### Source texts of formatted documents:
%%
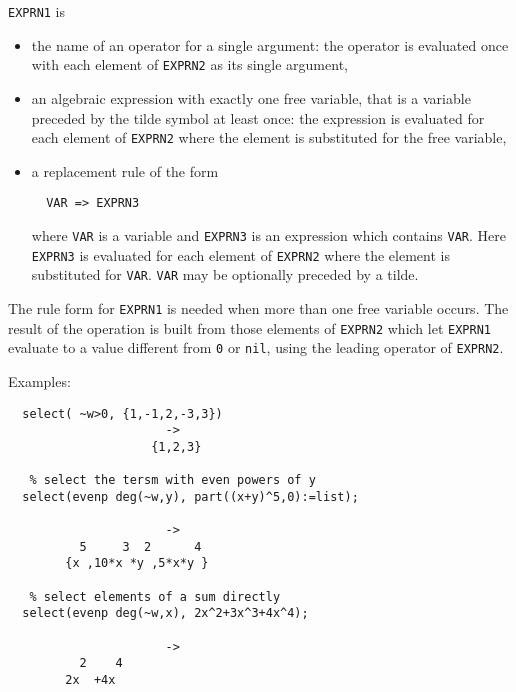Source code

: {\tt EXPRN1} is
\begin{itemize}
\item the name of an operator for a single argument: the operator
 is evaluated once with each element of {\tt EXPRN2} as its single argument,
\item an algebraic expression with exactly one free variable, that is
a variable preceded by the tilde symbol at least once: the expression
 is evaluated for each element of {\tt EXPRN2} where the element is
 substituted for the free variable,
\item a replacement rule of the form
\begin{verbatim}
  VAR => EXPRN3
\end{verbatim} 
  where {\tt VAR} is a variable and {\tt EXPRN3} is an expression
  which contains {\tt VAR}.
  Here {\tt EXPRN3} is evaluated for each element of {\tt EXPRN2} where 
  the element is substituted for  {\tt VAR}. {\tt VAR} may be 
  optionally preceded by a tilde.
\end{itemize}
The rule form for {\tt EXPRN1} is needed when more than
one free variable occurs. The result of the operation is built
from those elements of {\tt EXPRN2} which let {\tt EXPRN1} evaluate
to a value different from {\tt 0} or {\tt nil}, using the
leading operator of  {\tt EXPRN2}.


Examples:

\begin{verbatim}
  select( ~w>0, {1,-1,2,-3,3})
                      ->
                    {1,2,3}

   % select the tersm with even powers of y 
  select(evenp deg(~w,y), part((x+y)^5,0):=list);

                      -> 
          5     3  2      4
        {x ,10*x *y ,5*x*y }

   % select elements of a sum directly
  select(evenp deg(~w,x), 2x^2+3x^3+4x^4);

                      ->
          2    4
        2x  +4x    
\end{verbatim}

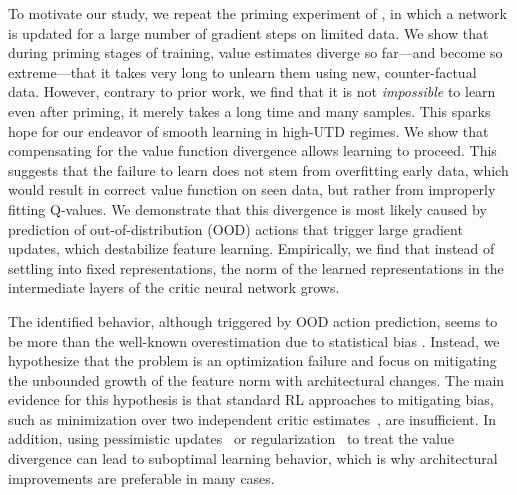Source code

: To motivate our study, we repeat the priming experiment of \textcite{nikishin2022primacy}, in which a network is updated for a large number of gradient steps on limited data. We show that during priming stages of training, value estimates diverge so far---and become so extreme---that it takes very long to unlearn them using new, counter-factual 
data. However, contrary to prior work, we find that it is not \emph{impossible} to learn even after priming, it merely takes a long time and many samples. 
This sparks hope for our endeavor of smooth learning in high-UTD regimes.
We show that compensating for the value function divergence allows learning to proceed. 
This suggests that the failure to learn does not stem from overfitting early data, which would result in correct value function on seen data, but rather from improperly fitting Q-values. 
We demonstrate that this divergence is most likely caused by prediction of out-of-distribution (OOD) actions that trigger large gradient updates, which destabilize feature learning.
Empirically, we find that instead of settling into fixed representations, the norm of the learned representations in the intermediate layers of the critic neural network grows.

The identified behavior, although triggered by OOD action prediction, seems to be more than the well-known overestimation due to statistical bias \parencite{thrun1993issues}. 
Instead, we hypothesize that the problem is an optimization failure and focus on mitigating the unbounded growth of the feature norm with architectural changes.
The main evidence for this hypothesis is that standard RL approaches to mitigating bias, such as minimization over two independent critic estimates~\parencite{fujimoto2018addressing}, are insufficient. 
In addition, using pessimistic updates~\parencite{fujimoto2019bcq, fujimoto2021td3bc} or regularization~\parencite{krogh1991simple, srivastava14dropout} to treat the value divergence can lead to suboptimal learning behavior, which is why architectural improvements are preferable in many cases.


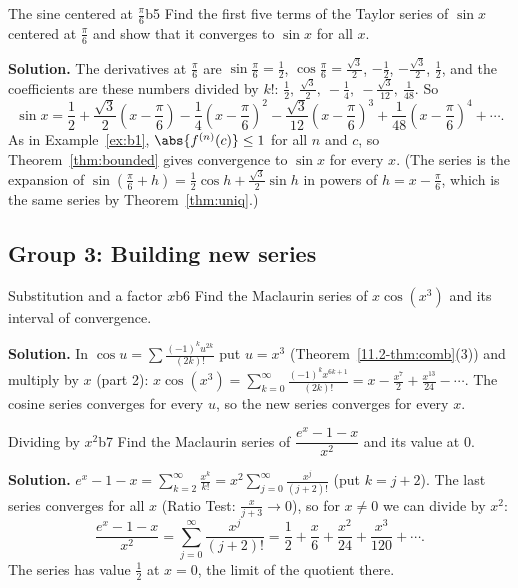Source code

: \documentclass[11pt]{article}
\begin{document}
\begin{exmp}{The sine centered at $\frac\pi6$}{b5}
Find the first five terms of the Taylor series of $\sin x$ centered at $\frac\pi6$ and show that it converges to $\sin x$ for all $x$.

\textbf{Solution.} The derivatives at $\frac\pi6$ are $\sin\frac\pi6=\frac12$, $\cos\frac\pi6=\frac{\sqrt3}2$, $-\frac12$, $-\frac{\sqrt3}2$, $\frac12$, and the coefficients are these numbers divided by $k!$: $\frac12,\ \frac{\sqrt3}2,\ -\frac14,\ -\frac{\sqrt3}{12},\ \frac1{48}$. So
\[
\sin x=\frac12+\frac{\sqrt3}2\left(x-\frac\pi6\right)-\frac14\left(x-\frac\pi6\right)^2-\frac{\sqrt3}{12}\left(x-\frac\pi6\right)^3+\frac1{48}\left(x-\frac\pi6\right)^4+\cdots .
\]
As in Example~\ref{ex:b1}, $\abs{f^{(n)}(c)}\le1$ for all $n$ and $c$, so Theorem~\ref{thm:bounded} gives convergence to $\sin x$ for every $x$. (The series is the expansion of $\sin\left(\frac\pi6+h\right)=\frac12\cos h+\frac{\sqrt3}2\sin h$ in powers of $h=x-\frac\pi6$, which is the same series by Theorem~\ref{thm:uniq}.)
\end{exmp}

\subsection*{Group 3: Building new series}

\begin{exmp}{Substitution and a factor $x$}{b6}
Find the Maclaurin series of $x\cos(x^3)$ and its interval of convergence.

\textbf{Solution.} In $\cos u=\sum\frac{(-1)^ku^{2k}}{(2k)!}$ put $u=x^3$ (Theorem~\ref{11.2-thm:comb}(3)) and multiply by $x$ (part 2): $x\cos(x^3)=\sum_{k=0}^\infty\frac{(-1)^kx^{6k+1}}{(2k)!}=x-\frac{x^7}2+\frac{x^{13}}{24}-\cdots$. The cosine series converges for every $u$, so the new series converges for every $x$.
\end{exmp}

\begin{exmp}{Dividing by $x^2$}{b7}
Find the Maclaurin series of $\dfrac{e^x-1-x}{x^2}$ and its value at $0$.

\textbf{Solution.} $e^x-1-x=\sum_{k=2}^\infty\frac{x^k}{k!}=x^2\sum_{j=0}^\infty\frac{x^j}{(j+2)!}$ (put $k=j+2$). The last series converges for all $x$ (Ratio Test: $\frac{x}{j+3}\to0$), so for $x\ne0$ we can divide by $x^2$:
\[
\frac{e^x-1-x}{x^2}=\sum_{j=0}^\infty\frac{x^j}{(j+2)!}=\frac12+\frac x6+\frac{x^2}{24}+\frac{x^3}{120}+\cdots .
\]
The series has value $\frac12$ at $x=0$, the limit of the quotient there.
\end{exmp}
\end{document}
%%
### About this exercise:
Transcribe only this stretch of the data: the line with "one free variable occurs.", the line with "We show that compensating", and every line in between. Leave out the pictures.

### The completed task:
one free variable occurs. The result of the operation is built
from those elements of {\tt EXPRN2} which let {\tt EXPRN1} evaluate
to a value different from {\tt 0} or {\tt nil}, using the
leading operator of  {\tt EXPRN2}.


Examples:

\begin{verbatim}
  select( ~w>0, {1,-1,2,-3,3})
                      ->
                    {1,2,3}

   % select the tersm with even powers of y 
  select(evenp deg(~w,y), part((x+y)^5,0):=list);

                      -> 
          5     3  2      4
        {x ,10*x *y ,5*x*y }

   % select elements of a sum directly
  select(evenp deg(~w,x), 2x^2+3x^3+4x^4);

                      ->
          2    4
        2x  +4x    
\end{verbatim}

Source code

: To motivate our study, we repeat the priming experiment of \textcite{nikishin2022primacy}, in which a network is updated for a large number of gradient steps on limited data. We show that during priming stages of training, value estimates diverge so far---and become so extreme---that it takes very long to unlearn them using new, counter-factual 
data. However, contrary to prior work, we find that it is not \emph{impossible} to learn even after priming, it merely takes a long time and many samples. 
This sparks hope for our endeavor of smooth learning in high-UTD regimes.
We show that compensating for the value function divergence allows learning to proceed. 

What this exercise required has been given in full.